Making the most of these quirks and mismatches is where the RPG bit comes in. Your hero isn’t a beefed up grunt that you daren’t risk in any fight where they might be needed (there is a permadeath option wherein death ends the whole campaign and deletes your save, but any unit can get a lucky shot in that instantly mangles another, so good luck). Your hero’s class defines which stats they can level up, which in turn give direct bonuses to them or their troops.
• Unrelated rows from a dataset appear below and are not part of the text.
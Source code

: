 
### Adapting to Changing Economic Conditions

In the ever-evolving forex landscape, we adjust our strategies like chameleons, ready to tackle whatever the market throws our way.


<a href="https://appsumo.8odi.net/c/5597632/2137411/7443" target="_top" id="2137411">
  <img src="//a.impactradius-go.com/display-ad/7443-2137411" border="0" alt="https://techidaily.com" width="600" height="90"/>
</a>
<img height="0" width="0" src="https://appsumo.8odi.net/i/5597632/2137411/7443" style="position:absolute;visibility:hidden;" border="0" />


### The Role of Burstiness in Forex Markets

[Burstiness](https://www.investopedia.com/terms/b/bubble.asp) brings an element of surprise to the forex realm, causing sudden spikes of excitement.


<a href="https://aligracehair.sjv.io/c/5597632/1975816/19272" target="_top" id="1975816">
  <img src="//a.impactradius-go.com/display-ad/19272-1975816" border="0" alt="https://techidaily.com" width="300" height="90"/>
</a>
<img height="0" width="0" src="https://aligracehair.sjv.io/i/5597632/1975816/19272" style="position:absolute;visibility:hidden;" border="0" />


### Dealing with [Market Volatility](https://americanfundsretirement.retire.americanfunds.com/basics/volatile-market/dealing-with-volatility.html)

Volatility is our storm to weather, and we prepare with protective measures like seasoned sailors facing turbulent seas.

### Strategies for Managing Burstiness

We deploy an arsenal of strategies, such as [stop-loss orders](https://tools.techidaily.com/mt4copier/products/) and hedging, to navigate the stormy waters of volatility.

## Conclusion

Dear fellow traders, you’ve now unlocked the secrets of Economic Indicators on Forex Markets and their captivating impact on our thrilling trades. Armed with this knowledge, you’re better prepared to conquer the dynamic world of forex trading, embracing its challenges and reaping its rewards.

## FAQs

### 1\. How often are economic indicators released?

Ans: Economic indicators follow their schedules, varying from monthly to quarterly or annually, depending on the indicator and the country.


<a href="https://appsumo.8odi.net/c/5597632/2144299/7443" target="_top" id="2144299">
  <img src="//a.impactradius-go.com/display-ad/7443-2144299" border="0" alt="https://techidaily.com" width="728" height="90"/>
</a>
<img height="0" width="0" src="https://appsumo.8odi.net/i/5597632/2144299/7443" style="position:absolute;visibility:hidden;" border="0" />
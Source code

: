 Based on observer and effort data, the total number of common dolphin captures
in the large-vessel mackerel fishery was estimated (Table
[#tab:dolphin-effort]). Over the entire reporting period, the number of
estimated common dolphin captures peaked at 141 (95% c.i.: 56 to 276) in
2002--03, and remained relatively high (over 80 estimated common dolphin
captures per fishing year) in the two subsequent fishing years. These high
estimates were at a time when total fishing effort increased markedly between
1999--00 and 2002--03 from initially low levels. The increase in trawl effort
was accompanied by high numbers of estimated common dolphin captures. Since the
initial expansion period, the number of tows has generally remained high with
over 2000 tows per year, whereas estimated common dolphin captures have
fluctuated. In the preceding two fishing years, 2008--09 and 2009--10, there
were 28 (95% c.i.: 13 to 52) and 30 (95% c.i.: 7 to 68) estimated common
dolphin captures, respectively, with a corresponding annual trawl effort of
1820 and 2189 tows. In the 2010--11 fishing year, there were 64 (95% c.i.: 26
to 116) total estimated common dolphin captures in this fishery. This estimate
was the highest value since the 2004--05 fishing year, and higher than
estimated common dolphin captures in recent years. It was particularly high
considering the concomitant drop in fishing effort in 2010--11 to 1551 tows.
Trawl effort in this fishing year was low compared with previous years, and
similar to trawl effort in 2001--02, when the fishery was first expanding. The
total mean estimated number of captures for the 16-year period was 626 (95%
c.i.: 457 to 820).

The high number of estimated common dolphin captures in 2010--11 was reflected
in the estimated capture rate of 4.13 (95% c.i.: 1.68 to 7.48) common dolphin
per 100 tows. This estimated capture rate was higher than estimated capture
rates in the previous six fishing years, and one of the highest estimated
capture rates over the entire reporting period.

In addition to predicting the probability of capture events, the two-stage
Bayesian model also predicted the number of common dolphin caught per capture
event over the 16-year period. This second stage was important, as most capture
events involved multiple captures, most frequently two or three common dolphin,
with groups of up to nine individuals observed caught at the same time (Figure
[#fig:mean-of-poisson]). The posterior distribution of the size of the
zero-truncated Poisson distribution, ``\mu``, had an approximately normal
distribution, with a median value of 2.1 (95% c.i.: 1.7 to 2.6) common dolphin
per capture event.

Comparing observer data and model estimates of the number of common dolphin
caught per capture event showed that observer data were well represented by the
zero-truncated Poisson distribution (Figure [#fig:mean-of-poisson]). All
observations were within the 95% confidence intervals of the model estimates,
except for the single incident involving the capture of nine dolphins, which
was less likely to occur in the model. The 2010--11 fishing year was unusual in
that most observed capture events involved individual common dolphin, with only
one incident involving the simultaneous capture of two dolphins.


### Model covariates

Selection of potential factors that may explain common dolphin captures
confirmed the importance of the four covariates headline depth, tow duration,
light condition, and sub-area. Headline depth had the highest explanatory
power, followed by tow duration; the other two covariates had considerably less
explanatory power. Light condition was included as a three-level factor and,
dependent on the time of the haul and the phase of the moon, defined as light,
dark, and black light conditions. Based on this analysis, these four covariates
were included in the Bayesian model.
Take my Wood Elf Bard, who I’m going to call Cass and not the anatomically suspect name I actually typed in, presumably while drunk. She’s loaded up with Dexterity, which translates to moving faster, hitting more often, and crucially, capturing mines faster. Even when the enemy retakes them, Cass converts them back again so fast that it’s a net gain to simply keep doing it – for every minute their hero is tied up stealing my mines, she only needs 20 seconds to take them back. Of course, that comes at the cost of lower hit points and weak spellcasting, and giving the game a strategic emphasis, whereas different builds pull the game towards Nox territory, personally laying waste to small armies or casting spells that instantly wipe out thirty attackers. Exactly where it belongs on a scale that includes StarCraft and Dota is impossible to pin down.
All this speciation trickles down from one principle, really: screw balance. Each side is truly unique, and tuned well enough to play its own way, not to be equal. Heroes differentiate them further, and the retinue system and the need to roam and capture mines cut down on the early game tedium that wears out so much of the genre. The sheer variety of playthings on offer lends it a lot of long-term replayability. Its conventional layout and sprite-based graphics give it an unremarkable, old-fashioned appearance, but Warlords Battlecry 3 is comfortably one of the best base building games ever made.